This Post Office trial has revealed what is likely the largest miscarriage of justice in UK legal history. Hundreds of individuals who operated Post Office branches (subpostmasters) were convicted on fraud and theft charges on the basis of missing funds identified by the Horizon accounting system. Thousands more subpostmasters were forced to pay the Post Office back for these shortfalls. But the Post Office trial concluded that Horizon was “not remotely robust”, and the supposed shortfalls might never have existed in the first place and, where they did, they might not have been due to the fault of the subpostmaster.
This scandal resulted from insufficient information being disclosed in the process of prosecuting subpostmasters, poor oversight of the Post Office (both by its management and by the government) and a failure of the legal system to view evidence generated by Horizon with appropriate scepticism. These matters have been discussed elsewhere, but what’s been talked about less are the technical failures in Horizon and associated systems that might have caused the supposed shortfalls.
I spoke to the Computerphile YouTube channel about what we’ve learned about Horizon and its failures, based on the Post Office trial. What seems to be a simple problem – keeping track of how much money and stock is in a branch – is actually much harder than it appears. Considering the large number of transactions that Horizon performs (millions per day), inevitable hardware and communication failures, and the complex interactions between systems, it should have been obvious that errors would be a common occurrence.
In this video, I explained the basics of double-entry accounting, how this must be implemented on a transaction system (that provides atomicity, consistency, isolation, and durability – ACID) and gave some examples of where Horizon has failed. For this video, I had to abbreviate and simplify some of the aspects discussed, so I wrote this blog post to refer to the Post Office trial judgement that talked about the situations in which Horizon has been identified to fail.
Failure of atomicity resulting in a duplication of a transfer
At 7:06, I talked about atomicity requiring that all parts of a transaction must occur precisely once. In the judgement (paragraph 346), an example of where Horizon duplicated part of a transaction following a system crash.

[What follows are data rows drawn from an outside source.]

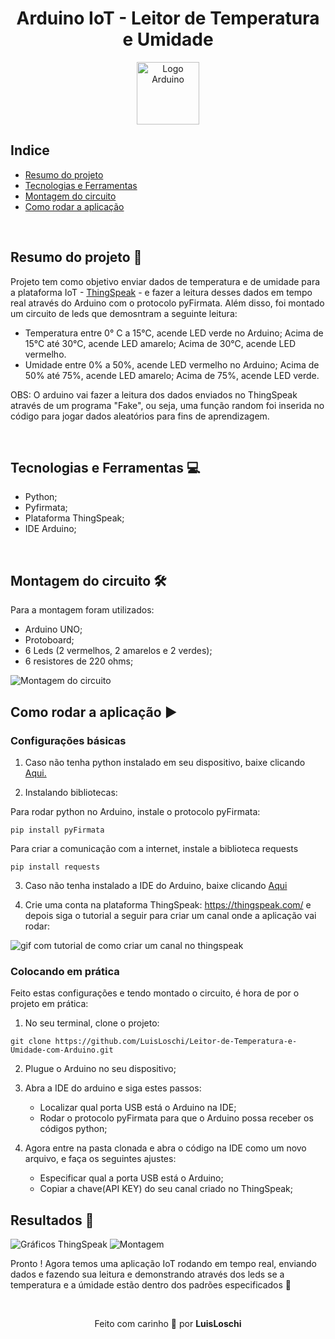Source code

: <h1 align="center">
  Arduino IoT - Leitor de Temperatura e Umidade
</h1>

<p align="center">
  <img height=100  src="https://www.aranacorp.com/wp-content/uploads/python-arduino.png" alt="Logo Arduino">
</p>

## Indice
- [Resumo do projeto](#summary)
- [Tecnologias e Ferramentas](#technologies)
- [Montagem do circuito](#circuit)
- [Como rodar a aplicação](#project)

<br/>


<a name="summary"></a>
## Resumo do projeto 📝

<p> 
Projeto tem como objetivo enviar dados de temperatura e de umidade para a plataforma IoT - <a href="https://thingspeak.com/">ThingSpeak</a> - e fazer a leitura desses dados em tempo real através do Arduino com o protocolo pyFirmata. Além disso, foi montado um circuito de leds que demosntram a seguinte leitura:
  
- Temperatura entre 0° C a 15°C, acende LED verde no Arduino; Acima de 15°C até 30°C, acende LED amarelo; Acima de 30°C, acende LED vermelho.
- Umidade entre 0% a 50%, acende LED vermelho no Arduino; Acima de 50% até 75%, acende LED amarelo; Acima de 75%, acende LED verde.
  
OBS: O arduino vai fazer a leitura dos dados enviados no ThingSpeak através de um programa "Fake", ou seja, uma função random foi inserida no código para jogar dados aleatórios para fins de aprendizagem. 
</p>

<br />

<a name="technologies"></a>
## Tecnologias e Ferramentas 💻
- Python;
- Pyfirmata;
- Plataforma ThingSpeak;
- IDE Arduino;

<br />

<a name="circuit"></a>
## Montagem do circuito 🛠

Para a montagem foram utilizados:
  - Arduino UNO;
  - Protoboard;
  - 6 Leds (2 vermelhos, 2 amarelos e 2 verdes);
  - 6 resistores de 220 ohms;
  
<img src="" alt="Montagem do circuito" />

<br />

<a name="project"></a>
## Como rodar a aplicação ▶

### Configurações básicas

1. Caso não tenha python instalado em seu dispositivo, baixe clicando <a href="https://www.python.org/downloads/" >Aqui.</a>

2. Instalando bibliotecas:

Para rodar python no Arduino, instale o protocolo pyFirmata:
```
pip install pyFirmata
```

Para criar a comunicação com a internet, instale a biblioteca requests 
```
pip install requests
```

3. Caso não tenha instalado a IDE do Arduino, baixe clicando <a href="https://www.arduino.cc/en/software" >Aqui</a>

4. Crie uma conta na plataforma ThingSpeak: https://thingspeak.com/ e depois siga o tutorial a seguir para criar um canal onde a aplicação vai rodar:

<img src="" alt="gif com tutorial de como criar um canal no thingspeak" />

### Colocando em prática

Feito estas configurações e tendo montado o circuito, é hora de por o projeto em prática:

1. No seu terminal, clone o projeto:
```
git clone https://github.com/LuisLoschi/Leitor-de-Temperatura-e-Umidade-com-Arduino.git 
```
2. Plugue o Arduino no seu dispositivo;

3. Abra a IDE do arduino e siga estes passos:
    - Localizar qual porta USB está o Arduino na IDE;
    - Rodar o protocolo pyFirmata para que o Arduino possa receber os códigos python;

4. Agora entre na pasta clonada e abra o código na IDE como um novo arquivo, e faça os seguintes ajustes:
    - Especificar qual a porta USB está o Arduino;
    - Copiar a chave(API KEY) do seu canal criado no ThingSpeak;

## Resultados 🚀

<img src="" alt="Gráficos ThingSpeak" />

<img src="" alt="Montagem" />

<p>
  Pronto ! Agora temos uma aplicação IoT rodando em tempo real, enviando dados e fazendo sua leitura e demonstrando através dos leds se a temperatura e a úmidade estão dentro dos   padrões especificados 🎉
</p>

<br />
 
<p align="center">
  Feito com carinho 💙 por <b>LuisLoschi</b>
</p>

Mr Godeseth was taken, very carefully, through a specific use of the transaction correction tool in 2010. In PEAK 0195561, a problem was reported to the SSC on 4 March 2010 where a SPM had tried, on 2 March 2010, to transfer out £4,000 (referred to in the PEAK as 4,000 pds, which means either pounds (plural) or pounds sterling) from an individual stock unit into the shared main stock unit when the system crashed. The SPM was then issued with 2 x £4,000 receipts. These two receipts had the same session number. The PEAK, as one would expect, records various matters in note form and also uses informal shorthand. However, the main thrust is that when the SPM did the cash declaration, although the main stock unit (into which the £4,000 was being transferred) “was fine”, the unit from which the cash was taken “was out by 4000 pounds (a loss of 4000 pds)”. This is very similar to what Mr Latif said had happened to him, although the transfer in July 2015 to which he referred was £2,000. The PEAK related to Horizon Online and was the admitted occasion when the Balancing Transaction tool had been used.